Capacitive Touch Slider (CAP1203) - Occasionally no connection

I bought a CAP1203 (SEN-15344) to provide the inputs for my Raspberry Pi project . I got it working by hooking it to an Arduino Uno and the Raspberry Pi reads the serial data through the USB connector. Occasionally the connection fails on boot-up. On power-up the Pi will boot directly into a python script which then initializes the serial communication.

So I am hoping that if the Arduino could just try again if can’t connect, that I would be up and running. How can I get the Arduino to check if it is the Wire.begin or the Serial.begin that didn’t work (or does it matter) and how do I get it to try again?

void setup() {
  Wire.begin();         // Join I2C bus
  Serial.begin(9600);   // Start serial for output
  // Setup sensor
  if (sensor.begin() == false) {
    Serial.println("Not connected.
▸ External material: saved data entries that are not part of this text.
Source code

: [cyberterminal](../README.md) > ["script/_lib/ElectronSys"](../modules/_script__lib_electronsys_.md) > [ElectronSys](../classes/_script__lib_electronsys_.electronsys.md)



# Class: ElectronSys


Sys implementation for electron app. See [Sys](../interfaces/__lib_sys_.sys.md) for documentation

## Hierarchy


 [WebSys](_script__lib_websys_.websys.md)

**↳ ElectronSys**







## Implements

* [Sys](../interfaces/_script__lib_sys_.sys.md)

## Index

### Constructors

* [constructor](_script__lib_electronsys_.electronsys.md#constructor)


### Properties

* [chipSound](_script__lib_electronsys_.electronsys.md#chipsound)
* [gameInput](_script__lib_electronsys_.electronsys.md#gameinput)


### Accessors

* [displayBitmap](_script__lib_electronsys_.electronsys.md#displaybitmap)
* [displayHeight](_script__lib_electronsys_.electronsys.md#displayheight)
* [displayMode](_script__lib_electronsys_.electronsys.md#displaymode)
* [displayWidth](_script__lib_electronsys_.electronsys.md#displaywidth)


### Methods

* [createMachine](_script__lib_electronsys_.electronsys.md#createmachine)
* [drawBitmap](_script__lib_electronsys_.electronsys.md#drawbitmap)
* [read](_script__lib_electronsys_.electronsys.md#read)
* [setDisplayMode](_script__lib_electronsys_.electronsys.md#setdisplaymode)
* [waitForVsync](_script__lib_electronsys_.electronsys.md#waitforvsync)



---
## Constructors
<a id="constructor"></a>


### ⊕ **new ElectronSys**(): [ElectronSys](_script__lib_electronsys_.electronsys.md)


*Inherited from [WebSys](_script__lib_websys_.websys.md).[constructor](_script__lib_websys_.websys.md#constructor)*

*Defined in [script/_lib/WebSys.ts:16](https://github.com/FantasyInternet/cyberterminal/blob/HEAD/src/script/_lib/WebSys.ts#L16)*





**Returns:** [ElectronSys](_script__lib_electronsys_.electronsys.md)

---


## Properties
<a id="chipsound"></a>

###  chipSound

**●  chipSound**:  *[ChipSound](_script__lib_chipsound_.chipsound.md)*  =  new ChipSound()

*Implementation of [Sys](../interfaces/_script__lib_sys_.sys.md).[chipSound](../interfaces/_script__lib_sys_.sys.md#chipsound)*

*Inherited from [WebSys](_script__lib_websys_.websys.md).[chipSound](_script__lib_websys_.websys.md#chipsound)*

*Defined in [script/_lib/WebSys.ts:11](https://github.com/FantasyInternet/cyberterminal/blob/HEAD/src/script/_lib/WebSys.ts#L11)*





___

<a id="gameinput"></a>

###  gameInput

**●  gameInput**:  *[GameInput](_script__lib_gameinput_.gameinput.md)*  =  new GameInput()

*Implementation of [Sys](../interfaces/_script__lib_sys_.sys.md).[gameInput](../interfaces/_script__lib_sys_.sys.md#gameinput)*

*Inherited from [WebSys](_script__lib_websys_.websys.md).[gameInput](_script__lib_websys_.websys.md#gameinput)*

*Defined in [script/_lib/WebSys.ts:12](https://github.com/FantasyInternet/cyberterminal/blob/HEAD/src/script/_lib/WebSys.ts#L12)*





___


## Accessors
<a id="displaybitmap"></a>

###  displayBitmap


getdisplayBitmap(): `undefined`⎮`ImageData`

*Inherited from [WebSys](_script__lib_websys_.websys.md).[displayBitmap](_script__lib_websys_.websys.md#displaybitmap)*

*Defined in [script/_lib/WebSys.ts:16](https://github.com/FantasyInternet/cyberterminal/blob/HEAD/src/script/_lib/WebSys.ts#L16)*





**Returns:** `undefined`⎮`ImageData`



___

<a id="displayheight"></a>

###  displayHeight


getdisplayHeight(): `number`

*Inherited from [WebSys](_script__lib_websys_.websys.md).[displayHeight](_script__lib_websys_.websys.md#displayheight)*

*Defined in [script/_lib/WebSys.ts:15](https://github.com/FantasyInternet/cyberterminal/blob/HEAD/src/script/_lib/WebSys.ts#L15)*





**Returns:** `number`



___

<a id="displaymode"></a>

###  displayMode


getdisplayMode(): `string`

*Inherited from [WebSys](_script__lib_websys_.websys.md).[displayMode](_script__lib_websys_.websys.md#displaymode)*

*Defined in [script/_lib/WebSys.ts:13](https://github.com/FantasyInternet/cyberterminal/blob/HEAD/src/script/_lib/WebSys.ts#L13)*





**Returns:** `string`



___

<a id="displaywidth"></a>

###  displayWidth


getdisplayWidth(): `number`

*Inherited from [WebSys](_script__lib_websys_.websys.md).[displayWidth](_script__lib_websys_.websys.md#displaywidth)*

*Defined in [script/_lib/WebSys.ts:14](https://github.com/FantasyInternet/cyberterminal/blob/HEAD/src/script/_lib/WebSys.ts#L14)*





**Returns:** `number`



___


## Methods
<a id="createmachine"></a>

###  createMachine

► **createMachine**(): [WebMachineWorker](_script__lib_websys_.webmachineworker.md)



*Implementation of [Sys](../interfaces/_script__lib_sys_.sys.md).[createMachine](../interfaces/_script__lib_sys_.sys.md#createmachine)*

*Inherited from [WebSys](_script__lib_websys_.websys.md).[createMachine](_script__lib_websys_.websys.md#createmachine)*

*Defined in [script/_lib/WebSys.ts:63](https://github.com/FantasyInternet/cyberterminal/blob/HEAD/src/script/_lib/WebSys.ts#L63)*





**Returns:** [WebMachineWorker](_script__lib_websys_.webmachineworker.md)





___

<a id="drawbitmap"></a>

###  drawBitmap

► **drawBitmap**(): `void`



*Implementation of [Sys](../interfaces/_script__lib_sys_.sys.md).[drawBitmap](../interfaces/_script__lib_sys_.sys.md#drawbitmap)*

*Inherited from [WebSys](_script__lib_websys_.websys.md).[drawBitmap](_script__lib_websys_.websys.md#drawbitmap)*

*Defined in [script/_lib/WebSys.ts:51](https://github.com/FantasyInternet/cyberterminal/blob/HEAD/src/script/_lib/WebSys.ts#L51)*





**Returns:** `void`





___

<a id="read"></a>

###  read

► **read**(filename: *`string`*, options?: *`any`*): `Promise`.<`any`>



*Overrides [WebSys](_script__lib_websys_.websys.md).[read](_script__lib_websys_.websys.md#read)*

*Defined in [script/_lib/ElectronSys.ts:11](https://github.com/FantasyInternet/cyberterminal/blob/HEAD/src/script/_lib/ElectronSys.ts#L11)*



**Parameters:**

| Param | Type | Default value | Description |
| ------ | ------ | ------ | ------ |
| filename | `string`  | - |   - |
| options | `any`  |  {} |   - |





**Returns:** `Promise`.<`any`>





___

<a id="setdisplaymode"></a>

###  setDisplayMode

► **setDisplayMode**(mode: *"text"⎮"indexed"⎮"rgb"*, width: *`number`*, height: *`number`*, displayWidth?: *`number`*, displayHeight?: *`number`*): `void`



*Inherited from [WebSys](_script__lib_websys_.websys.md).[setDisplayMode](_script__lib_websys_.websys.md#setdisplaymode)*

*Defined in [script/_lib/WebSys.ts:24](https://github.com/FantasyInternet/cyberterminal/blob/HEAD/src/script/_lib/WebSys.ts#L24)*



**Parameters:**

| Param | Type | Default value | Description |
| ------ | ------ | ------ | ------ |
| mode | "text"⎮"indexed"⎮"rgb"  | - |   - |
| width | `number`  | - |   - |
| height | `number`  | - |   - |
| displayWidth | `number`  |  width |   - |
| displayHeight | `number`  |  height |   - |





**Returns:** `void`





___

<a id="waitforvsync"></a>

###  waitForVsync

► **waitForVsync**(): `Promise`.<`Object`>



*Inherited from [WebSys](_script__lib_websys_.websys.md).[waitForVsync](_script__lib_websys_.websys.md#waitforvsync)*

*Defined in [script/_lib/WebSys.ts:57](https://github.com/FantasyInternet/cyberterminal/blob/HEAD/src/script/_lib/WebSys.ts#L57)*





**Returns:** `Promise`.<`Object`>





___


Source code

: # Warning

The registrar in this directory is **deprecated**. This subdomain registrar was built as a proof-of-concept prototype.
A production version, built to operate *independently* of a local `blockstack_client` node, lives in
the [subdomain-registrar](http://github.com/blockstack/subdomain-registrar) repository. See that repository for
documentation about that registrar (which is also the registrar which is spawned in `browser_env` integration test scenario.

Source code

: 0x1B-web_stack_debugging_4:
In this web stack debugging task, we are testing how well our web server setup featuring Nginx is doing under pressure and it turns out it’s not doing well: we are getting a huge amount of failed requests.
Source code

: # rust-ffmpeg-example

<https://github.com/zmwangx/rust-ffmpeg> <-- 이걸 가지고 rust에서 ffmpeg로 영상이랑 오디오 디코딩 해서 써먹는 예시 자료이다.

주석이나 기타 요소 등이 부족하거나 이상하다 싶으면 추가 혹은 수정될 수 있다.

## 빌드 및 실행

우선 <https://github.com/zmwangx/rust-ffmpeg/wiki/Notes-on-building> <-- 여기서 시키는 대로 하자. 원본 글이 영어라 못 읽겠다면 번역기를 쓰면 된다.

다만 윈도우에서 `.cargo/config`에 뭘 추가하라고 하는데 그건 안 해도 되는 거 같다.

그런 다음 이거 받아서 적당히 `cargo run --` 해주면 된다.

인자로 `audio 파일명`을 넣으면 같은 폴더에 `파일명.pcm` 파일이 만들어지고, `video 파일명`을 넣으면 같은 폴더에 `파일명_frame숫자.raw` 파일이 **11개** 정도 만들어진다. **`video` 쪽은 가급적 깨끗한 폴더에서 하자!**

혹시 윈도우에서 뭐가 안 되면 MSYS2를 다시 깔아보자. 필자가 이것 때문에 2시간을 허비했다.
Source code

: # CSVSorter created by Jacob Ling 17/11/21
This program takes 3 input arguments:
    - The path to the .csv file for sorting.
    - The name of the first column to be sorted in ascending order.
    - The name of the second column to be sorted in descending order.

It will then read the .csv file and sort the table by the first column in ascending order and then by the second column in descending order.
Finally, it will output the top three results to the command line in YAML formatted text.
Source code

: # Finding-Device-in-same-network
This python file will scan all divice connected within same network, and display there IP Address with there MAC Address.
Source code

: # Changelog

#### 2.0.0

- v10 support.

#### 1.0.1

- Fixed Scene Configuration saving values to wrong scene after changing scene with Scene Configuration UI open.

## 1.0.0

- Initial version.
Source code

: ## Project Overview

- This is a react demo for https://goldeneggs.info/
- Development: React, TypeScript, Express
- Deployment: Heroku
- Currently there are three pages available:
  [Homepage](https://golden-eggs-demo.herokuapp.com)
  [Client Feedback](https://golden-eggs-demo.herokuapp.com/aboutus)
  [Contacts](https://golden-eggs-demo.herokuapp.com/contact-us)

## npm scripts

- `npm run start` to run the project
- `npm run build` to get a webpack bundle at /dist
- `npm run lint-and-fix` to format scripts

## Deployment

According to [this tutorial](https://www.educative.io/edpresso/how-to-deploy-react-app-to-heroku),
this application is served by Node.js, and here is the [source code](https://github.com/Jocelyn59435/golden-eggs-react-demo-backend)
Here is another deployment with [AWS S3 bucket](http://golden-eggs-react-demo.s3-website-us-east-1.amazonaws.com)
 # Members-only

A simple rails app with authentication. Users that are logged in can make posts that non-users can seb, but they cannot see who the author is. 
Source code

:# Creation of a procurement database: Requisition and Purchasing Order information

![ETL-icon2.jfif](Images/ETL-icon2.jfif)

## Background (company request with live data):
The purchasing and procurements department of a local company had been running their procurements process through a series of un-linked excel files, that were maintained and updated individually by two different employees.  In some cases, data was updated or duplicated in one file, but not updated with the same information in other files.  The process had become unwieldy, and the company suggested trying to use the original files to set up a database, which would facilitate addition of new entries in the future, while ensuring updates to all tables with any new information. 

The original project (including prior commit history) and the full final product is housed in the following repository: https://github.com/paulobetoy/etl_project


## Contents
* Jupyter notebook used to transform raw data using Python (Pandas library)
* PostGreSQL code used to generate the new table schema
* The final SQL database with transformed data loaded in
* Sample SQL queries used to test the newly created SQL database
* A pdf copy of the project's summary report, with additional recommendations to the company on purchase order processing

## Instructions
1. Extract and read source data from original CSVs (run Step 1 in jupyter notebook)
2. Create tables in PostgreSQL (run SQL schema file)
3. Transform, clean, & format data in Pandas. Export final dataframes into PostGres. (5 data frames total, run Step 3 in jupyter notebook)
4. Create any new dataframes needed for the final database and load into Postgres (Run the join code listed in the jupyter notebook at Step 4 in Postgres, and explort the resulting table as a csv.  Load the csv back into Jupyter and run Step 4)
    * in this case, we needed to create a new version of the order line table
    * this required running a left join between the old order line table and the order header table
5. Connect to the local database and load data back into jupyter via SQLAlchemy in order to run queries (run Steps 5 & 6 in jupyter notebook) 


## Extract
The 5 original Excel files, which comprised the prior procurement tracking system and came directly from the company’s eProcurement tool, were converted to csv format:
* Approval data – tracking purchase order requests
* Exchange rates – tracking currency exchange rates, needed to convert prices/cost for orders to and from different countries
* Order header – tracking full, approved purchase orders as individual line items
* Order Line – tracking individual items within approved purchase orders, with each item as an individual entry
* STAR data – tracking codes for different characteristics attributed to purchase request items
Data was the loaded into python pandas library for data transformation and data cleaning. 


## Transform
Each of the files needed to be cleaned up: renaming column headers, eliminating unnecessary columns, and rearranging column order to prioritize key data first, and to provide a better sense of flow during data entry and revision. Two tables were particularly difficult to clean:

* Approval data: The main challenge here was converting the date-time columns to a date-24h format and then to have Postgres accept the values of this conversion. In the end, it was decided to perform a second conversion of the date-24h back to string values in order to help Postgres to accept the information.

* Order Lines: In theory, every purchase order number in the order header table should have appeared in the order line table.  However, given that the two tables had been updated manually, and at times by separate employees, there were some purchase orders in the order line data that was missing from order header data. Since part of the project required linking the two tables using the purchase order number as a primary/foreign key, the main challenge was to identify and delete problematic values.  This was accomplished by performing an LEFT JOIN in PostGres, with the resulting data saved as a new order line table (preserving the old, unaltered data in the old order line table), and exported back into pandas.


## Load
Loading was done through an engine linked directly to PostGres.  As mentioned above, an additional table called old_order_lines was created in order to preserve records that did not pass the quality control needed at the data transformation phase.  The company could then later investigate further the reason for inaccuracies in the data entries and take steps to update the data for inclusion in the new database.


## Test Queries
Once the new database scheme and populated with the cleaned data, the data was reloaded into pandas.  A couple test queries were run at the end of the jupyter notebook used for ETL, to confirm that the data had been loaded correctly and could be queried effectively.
Please check connections and read the hookup guide.");
    //CAN I ADD SOMETHING HERE TO TRY AGAIN??
    while (1);
  }

Because the connection failure happens so infrequently my usual method of fixing things with trial and error is failing me, so any help in understanding how to reset the Arduino so it can try again would be great. Thanks

Thanks for reaching out to us on this.

Check out this guide on how processor interrupts work; following this should accomplish what you’re looking for: https://learn.sparkfun.com/tutorials/pr … th-arduino

Hope this helps, and happy sparking!

Thank you for your quick response. I think either you misunderstood my question or I need a little more help with why I might want an interrupt. My communication between my Arduino and my Raspberry Pi is working great. I think it is just a problem with my Arduino not connecting correctly to the Cap1203 occasionally. I2C, wire, serial communication, restarting the Arduino or understanding Arduino libraries is what I am thinking I am missing some knowledge in … I don’t see how an interrupt would help me. In the code I posted above (which comes from the CAP1203 tutorial), the Arduino knows that it didn’t connect. Maybe I can get the Arduino to just re-run the Arduino setup (or reset the Arduino)?

The arduino should be working fine, I think the issue you’re having is probably a communication issue between the pi and arduino. Closing and opening the serial port should reboot the arduino, give that a try.

Great advice. I am now closing and reopening the serial port in the Pi code if the Arduino doesn’t connect correctly. This reset covers any Arduino or Ardunio/Pi troubles that may have occurred. Thanks for the help, it was very much appreciated!